YOUR INSTRUCTIONS
Below are the entries to work from; restate word for word the portion that opens with the line containing "[Universal ctags](https://ctags.io/) (mandatory)" and closes with the line containing "4. Your BitRock", keeping both.

RECORDS PROVIDED
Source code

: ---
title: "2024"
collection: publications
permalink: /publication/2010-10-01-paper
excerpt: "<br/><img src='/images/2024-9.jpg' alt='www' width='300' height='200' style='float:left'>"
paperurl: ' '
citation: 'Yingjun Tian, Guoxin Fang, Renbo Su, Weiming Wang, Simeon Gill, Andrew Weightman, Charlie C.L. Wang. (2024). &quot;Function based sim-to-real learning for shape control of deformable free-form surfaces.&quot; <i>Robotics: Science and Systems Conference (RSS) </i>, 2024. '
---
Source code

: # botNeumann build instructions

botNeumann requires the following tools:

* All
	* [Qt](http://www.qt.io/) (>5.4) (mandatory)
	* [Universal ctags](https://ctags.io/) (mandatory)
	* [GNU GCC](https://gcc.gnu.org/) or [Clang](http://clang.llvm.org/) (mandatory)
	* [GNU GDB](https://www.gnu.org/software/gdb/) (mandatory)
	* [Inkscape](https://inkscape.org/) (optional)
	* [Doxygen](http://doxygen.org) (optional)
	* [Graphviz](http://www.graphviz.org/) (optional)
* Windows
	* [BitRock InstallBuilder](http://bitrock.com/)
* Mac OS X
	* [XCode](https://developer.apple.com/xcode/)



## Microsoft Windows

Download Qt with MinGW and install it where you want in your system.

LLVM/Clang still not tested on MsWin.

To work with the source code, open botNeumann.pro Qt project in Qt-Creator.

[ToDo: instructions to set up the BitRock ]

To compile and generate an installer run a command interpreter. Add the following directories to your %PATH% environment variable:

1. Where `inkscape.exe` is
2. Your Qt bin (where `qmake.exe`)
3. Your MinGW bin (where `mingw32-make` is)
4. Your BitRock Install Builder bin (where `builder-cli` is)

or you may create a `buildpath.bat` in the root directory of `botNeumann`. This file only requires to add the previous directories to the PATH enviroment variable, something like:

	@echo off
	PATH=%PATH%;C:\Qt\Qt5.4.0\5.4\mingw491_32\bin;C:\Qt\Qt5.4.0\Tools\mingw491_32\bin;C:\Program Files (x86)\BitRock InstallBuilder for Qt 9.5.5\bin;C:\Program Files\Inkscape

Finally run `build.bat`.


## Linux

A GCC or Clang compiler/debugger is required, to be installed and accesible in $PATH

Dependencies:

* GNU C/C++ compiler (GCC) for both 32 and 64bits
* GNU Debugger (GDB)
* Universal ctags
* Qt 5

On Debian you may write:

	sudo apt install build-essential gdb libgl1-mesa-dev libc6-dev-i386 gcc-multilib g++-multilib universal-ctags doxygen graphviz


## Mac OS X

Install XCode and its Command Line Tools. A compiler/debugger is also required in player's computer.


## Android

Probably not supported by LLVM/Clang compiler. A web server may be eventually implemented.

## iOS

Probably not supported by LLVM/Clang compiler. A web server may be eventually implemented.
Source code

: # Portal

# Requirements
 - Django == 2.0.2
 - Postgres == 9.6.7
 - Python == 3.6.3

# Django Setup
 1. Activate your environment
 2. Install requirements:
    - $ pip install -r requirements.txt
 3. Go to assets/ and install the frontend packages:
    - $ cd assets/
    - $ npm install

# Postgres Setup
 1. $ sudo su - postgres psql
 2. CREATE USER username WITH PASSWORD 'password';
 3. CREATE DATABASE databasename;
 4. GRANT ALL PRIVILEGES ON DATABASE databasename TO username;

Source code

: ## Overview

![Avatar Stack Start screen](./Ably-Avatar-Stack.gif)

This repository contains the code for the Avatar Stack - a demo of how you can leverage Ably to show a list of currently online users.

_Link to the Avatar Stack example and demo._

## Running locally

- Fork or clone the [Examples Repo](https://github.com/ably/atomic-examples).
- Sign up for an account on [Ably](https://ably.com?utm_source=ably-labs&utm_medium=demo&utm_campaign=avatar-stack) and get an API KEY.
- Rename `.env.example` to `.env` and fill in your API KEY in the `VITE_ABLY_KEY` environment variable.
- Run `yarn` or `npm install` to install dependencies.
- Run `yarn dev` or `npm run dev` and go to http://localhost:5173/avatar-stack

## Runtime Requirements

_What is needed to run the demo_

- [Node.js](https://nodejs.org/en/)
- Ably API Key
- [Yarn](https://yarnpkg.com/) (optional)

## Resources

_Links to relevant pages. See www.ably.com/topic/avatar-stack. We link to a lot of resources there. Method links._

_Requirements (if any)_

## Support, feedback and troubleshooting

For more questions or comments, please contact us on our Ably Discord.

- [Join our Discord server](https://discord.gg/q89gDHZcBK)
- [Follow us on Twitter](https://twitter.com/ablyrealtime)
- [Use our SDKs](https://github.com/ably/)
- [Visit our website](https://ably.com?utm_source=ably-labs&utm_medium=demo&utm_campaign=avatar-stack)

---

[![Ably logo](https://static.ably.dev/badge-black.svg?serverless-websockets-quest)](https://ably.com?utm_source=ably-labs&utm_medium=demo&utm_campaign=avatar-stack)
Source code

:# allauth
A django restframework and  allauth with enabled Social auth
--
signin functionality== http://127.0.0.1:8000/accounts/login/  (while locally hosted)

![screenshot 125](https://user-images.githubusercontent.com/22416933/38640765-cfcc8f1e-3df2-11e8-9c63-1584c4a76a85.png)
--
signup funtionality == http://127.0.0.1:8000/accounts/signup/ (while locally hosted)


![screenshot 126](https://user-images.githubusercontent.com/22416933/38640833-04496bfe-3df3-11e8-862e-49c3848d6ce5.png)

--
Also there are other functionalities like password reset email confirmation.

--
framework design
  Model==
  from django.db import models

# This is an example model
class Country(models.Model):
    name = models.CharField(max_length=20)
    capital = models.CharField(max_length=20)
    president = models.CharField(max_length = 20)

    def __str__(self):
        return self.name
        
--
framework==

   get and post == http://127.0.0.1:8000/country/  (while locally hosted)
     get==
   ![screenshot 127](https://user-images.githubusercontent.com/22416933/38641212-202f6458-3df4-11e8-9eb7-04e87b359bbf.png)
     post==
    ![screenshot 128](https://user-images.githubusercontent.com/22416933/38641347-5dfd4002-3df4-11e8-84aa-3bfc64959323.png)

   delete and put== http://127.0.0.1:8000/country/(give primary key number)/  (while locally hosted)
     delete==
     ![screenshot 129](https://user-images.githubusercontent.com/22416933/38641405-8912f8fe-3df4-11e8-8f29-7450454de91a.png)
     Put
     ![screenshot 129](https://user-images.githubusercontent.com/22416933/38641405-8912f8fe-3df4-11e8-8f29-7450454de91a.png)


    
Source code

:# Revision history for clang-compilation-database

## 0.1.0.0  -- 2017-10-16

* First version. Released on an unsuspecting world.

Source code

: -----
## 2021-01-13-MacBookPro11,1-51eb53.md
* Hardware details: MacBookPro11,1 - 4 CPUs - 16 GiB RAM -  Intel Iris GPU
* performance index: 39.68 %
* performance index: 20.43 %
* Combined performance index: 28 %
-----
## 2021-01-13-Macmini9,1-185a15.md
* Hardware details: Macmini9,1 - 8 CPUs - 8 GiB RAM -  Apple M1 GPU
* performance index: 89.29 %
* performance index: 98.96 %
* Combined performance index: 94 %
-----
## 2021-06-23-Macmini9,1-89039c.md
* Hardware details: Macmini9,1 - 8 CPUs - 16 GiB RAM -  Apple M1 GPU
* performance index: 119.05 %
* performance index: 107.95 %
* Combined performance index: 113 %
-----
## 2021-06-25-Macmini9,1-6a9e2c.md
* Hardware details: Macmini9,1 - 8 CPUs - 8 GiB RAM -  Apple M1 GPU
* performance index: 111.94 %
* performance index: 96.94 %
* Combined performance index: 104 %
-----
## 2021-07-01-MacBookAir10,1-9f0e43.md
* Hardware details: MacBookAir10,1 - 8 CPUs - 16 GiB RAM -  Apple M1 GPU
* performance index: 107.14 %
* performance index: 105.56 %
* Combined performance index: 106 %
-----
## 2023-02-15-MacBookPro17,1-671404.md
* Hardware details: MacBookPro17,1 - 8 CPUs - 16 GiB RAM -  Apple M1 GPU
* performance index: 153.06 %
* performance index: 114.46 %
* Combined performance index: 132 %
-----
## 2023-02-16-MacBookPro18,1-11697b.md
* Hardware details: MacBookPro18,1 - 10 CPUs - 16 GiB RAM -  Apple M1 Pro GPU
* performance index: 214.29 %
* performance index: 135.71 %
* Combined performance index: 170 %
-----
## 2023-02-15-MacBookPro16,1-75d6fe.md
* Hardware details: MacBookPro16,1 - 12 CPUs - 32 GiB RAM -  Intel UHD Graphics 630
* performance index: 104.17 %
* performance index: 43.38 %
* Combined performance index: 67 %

PROBLEM SOLUTION
	* [Universal ctags](https://ctags.io/) (mandatory)
	* [GNU GCC](https://gcc.gnu.org/) or [Clang](http://clang.llvm.org/) (mandatory)
	* [GNU GDB](https://www.gnu.org/software/gdb/) (mandatory)
	* [Inkscape](https://inkscape.org/) (optional)
	* [Doxygen](http://doxygen.org) (optional)
	* [Graphviz](http://www.graphviz.org/) (optional)
* Windows
	* [BitRock InstallBuilder](http://bitrock.com/)
* Mac OS X
	* [XCode](https://developer.apple.com/xcode/)



## Microsoft Windows

Download Qt with MinGW and install it where you want in your system.

LLVM/Clang still not tested on MsWin.

To work with the source code, open botNeumann.pro Qt project in Qt-Creator.

[ToDo: instructions to set up the BitRock ]

To compile and generate an installer run a command interpreter. Add the following directories to your %PATH% environment variable:

1. Where `inkscape.exe` is
2. Your Qt bin (where `qmake.exe`)
3. Your MinGW bin (where `mingw32-make` is)
4. Your BitRock Install Builder bin (where `builder-cli` is)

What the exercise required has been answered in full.